Earlier this year, TikTok said it was developing a new system that would restrict certain types of mature content from being viewed by teen users. Today, the company is introducing the first version of this system, called “Content Levels,” due to launch in a matter of weeks. It’s also preparing the rollout of a new tool that will allow users to filter videos with certain words or hashtags from showing up in their feeds.
Together, the features are designed to give users more control over their TikTok experience while making the app safer, particularly for younger users. This is an area where TikTok today is facing increased scrutiny — not only from regulators and lawmakers who are looking to tighten their grip on social media platforms in general, but also from those seeking justice over social media’s harms.
For instance, a group of parents recently sued TikTok after their children died after attempting dangerous challenges they allegedly saw on TikTok. Meanwhile, former content moderators sued the company for its failure to support their mental health, despite the harrowing nature of their job.
With the new tools, TikTok aims to put more moderation control into the hands of users and content creators.
The forthcoming Content Levels system is meant to provide a means of classifying content on the app, similar to how movies, TV shows and video games also feature age ratings.
Although adult content is banned, TikTok says some content on its app may contain “mature or complex themes that may reflect personal experiences or real-world events that are intended for older audiences.” Its Content Levels system will work to classify this content and assign a maturity score.
In the coming weeks, TikTok will introduce an early version of the Content Levels system designed to prevent content with overtly mature themes from reaching users ages 13 to 17. Videos with mature themes — like fictional scenes that could be too frightening or intense for younger users — will be assigned a maturity score to keep them from being seen by TikTok’s under-18 users. The system will be expanded over time to offer filtering options for the entire community, not just teens.
The maturity score will be assigned by Trust and Safety moderators to videos that are increasing in popularity or those that had been reported on the app, we’re told.
Previously, TikTok said content creators may be asked to tag their content as well, but it has yet to go into detail on this aspect. A spokesperson said that’s a separate effort from what’s being announced today, however.
In addition, TikTok will soon launch another tool for filtering content from your For You and Following feeds.
This feature will let users manually block videos with certain words or hashtags from their feeds. This doesn’t necessarily need to be used for filtering potentially problematic or triggering content — it could also be used to stop the algorithm from showing you topics you simply don’t care about or have gotten sick of seeing. TikTok suggests you could use it to block dairy or meat recipes if you were going vegan, for example, or to stop seeing DIY tutorials after you completed the referenced home project.

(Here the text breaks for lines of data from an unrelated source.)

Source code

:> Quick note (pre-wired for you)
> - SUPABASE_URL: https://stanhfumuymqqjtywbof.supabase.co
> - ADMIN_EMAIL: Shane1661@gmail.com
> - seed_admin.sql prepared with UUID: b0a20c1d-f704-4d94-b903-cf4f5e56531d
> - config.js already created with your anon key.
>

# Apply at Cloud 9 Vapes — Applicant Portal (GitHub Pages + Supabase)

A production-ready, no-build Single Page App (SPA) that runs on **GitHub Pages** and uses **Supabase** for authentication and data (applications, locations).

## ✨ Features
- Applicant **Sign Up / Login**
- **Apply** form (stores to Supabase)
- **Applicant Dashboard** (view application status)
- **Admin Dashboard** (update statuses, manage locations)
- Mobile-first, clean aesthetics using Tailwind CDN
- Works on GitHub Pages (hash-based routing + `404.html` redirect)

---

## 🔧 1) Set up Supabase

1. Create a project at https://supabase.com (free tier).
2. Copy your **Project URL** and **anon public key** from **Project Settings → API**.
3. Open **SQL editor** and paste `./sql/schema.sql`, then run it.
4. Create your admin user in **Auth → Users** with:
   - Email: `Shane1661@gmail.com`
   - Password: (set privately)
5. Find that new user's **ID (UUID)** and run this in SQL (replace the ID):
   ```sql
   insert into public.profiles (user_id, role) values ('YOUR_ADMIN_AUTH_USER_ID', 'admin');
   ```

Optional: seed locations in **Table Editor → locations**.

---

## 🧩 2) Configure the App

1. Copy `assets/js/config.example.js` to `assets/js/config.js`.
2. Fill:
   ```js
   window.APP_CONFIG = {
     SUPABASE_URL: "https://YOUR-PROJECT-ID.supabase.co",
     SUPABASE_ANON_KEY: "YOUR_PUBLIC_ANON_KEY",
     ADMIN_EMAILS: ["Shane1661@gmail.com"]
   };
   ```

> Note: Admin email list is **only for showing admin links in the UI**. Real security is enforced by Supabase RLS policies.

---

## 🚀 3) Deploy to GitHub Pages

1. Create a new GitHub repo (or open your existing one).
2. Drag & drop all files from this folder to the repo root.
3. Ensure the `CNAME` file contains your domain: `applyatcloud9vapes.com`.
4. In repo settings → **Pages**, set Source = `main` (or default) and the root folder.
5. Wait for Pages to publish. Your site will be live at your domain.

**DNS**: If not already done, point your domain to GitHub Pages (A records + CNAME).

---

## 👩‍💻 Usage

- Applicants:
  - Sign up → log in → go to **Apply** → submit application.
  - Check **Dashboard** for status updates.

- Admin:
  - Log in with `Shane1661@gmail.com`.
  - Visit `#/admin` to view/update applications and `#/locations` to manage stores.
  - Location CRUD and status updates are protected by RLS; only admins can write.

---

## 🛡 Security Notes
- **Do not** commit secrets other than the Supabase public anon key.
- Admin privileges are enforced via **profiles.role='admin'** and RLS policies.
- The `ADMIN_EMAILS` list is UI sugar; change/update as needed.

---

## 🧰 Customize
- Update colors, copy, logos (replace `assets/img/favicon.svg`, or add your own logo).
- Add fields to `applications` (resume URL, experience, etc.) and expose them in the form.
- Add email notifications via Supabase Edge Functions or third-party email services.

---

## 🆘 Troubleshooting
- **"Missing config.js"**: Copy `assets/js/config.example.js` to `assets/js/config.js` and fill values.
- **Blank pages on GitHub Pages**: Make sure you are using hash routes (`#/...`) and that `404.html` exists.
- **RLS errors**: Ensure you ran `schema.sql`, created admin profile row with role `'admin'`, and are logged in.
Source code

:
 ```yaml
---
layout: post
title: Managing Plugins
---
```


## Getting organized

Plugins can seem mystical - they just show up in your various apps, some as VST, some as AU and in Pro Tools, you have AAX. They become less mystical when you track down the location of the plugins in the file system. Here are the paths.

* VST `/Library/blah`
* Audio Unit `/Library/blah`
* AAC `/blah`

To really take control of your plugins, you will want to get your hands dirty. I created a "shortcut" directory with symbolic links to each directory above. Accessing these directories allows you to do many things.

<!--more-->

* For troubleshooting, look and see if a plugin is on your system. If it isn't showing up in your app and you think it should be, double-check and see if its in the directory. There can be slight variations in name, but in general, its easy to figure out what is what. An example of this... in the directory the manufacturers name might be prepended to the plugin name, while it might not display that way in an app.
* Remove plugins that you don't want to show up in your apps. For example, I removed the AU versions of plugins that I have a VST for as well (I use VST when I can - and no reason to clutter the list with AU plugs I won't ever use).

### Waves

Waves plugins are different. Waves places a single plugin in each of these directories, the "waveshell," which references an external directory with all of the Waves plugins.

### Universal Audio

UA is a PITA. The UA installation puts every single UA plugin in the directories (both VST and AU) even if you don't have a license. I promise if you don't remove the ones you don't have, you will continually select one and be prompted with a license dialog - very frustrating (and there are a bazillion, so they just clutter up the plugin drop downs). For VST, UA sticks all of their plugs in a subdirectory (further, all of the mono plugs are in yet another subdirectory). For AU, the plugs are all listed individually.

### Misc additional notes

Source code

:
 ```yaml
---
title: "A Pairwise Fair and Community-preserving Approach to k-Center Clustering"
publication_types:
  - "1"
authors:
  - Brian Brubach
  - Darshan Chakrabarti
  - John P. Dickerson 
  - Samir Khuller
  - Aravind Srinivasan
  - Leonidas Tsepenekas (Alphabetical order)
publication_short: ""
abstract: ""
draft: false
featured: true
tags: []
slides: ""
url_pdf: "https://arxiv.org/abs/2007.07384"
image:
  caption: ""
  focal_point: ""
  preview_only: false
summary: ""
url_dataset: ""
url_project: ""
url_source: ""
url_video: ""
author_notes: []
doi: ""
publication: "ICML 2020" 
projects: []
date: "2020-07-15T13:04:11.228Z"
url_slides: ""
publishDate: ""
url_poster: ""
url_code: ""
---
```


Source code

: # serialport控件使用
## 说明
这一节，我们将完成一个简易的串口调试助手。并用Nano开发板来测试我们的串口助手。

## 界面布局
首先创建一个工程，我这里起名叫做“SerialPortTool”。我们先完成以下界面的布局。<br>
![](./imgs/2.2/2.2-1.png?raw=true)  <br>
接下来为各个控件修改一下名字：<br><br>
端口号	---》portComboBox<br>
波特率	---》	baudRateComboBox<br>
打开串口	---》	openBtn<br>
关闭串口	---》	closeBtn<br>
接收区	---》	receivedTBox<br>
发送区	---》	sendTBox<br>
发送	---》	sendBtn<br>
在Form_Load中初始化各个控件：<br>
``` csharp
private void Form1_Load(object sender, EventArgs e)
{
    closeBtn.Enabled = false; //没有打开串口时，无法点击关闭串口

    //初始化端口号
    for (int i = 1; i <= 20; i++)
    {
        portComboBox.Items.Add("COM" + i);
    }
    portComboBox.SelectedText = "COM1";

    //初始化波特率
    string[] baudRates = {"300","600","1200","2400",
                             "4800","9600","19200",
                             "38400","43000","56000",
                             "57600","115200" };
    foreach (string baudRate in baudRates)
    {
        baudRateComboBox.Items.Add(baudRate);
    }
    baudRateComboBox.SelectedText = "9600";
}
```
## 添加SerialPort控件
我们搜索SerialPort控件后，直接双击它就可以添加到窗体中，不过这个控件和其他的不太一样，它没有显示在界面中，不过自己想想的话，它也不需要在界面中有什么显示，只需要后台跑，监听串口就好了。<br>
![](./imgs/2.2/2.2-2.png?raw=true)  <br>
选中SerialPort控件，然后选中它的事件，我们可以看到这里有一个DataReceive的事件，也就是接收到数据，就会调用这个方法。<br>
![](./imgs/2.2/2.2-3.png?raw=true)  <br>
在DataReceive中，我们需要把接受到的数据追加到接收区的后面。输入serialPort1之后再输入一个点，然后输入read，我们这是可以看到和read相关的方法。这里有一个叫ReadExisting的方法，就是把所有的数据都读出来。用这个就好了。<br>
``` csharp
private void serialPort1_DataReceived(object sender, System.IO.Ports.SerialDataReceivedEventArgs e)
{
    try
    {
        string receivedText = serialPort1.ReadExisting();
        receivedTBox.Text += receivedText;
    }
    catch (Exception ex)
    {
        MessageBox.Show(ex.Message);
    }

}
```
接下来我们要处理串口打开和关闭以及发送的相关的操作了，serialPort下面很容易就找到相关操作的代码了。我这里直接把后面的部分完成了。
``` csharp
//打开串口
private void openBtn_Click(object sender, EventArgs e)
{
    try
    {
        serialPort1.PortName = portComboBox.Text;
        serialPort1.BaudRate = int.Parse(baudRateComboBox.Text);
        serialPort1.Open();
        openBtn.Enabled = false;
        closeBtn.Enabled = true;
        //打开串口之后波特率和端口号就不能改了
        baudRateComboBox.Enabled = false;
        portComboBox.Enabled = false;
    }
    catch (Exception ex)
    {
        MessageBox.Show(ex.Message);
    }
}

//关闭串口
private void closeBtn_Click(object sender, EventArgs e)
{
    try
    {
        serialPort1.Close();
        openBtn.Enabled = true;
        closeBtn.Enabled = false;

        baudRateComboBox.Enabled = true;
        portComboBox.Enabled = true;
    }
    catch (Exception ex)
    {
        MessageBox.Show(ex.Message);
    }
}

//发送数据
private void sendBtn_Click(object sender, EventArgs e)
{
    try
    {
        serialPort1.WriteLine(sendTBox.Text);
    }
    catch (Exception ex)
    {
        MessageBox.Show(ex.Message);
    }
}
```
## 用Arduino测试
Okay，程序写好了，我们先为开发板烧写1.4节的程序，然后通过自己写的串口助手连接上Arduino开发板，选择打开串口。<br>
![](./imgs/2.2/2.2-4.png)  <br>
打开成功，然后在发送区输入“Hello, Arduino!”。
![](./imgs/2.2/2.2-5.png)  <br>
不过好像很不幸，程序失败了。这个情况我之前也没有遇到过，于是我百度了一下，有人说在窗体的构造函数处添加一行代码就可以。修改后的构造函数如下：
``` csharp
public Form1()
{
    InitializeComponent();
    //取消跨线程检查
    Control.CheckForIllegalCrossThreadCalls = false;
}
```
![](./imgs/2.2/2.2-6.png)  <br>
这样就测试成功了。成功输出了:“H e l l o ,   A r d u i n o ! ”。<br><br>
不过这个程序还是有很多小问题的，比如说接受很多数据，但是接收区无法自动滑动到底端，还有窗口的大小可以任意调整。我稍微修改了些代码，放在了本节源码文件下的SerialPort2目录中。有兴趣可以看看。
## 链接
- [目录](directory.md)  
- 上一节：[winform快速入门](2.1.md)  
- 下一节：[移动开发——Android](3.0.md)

Related to these new features, the company said it’s expanding its existing test of a system that works to diversify recommendations in order to prevent users from being repeatedly exposed to potentially problematic content — like videos about extreme dieting or fitness, sadness or breakups.
This test launched last year in the U.S. following a 2021 Congressional inquiry into social apps like TikTok and others as to how their algorithmic recommendation systems could be promoting harmful eating disorder content to younger users.
TikTok admits the system still requires some work due to the nuances involved. For instance, it can be difficult to separate out content focused on recovering from eating disorders, which could have both sad and encouraging themes. The company says it’s currently training this system to support more languages for future expansion to new markets.
As described, this trio of tools could make for a healthier way to engage with the app — but in reality, automated systems like these tend to have failures.
So far, TikTok hasn’t yet been able to tamp down on problematic content in a number of cases — whether it’s kids destroying public school bathrooms, shooting each other with pellet guns or jumping off milk crates, among other dangerous challenges and viral stunts. It has also allowed hateful content that involved misogyny, white supremacy or transphobic statements to fall through the cracks at times, along with misinformation.
To what extent TikTok’s new tools actually make an impact on who sees what content still remains to be seen.
“As we continue to build and improve these systems, we’re excited about the opportunity to contribute to long-running industry-wide challenges in terms of building for a variety of audiences and with recommender systems,” wrote TikTok Head of Trust and Safety Cormac Keenan in a blog post. “We also acknowledge that what we’re striving to achieve is complex and we may make some mistakes,” he added.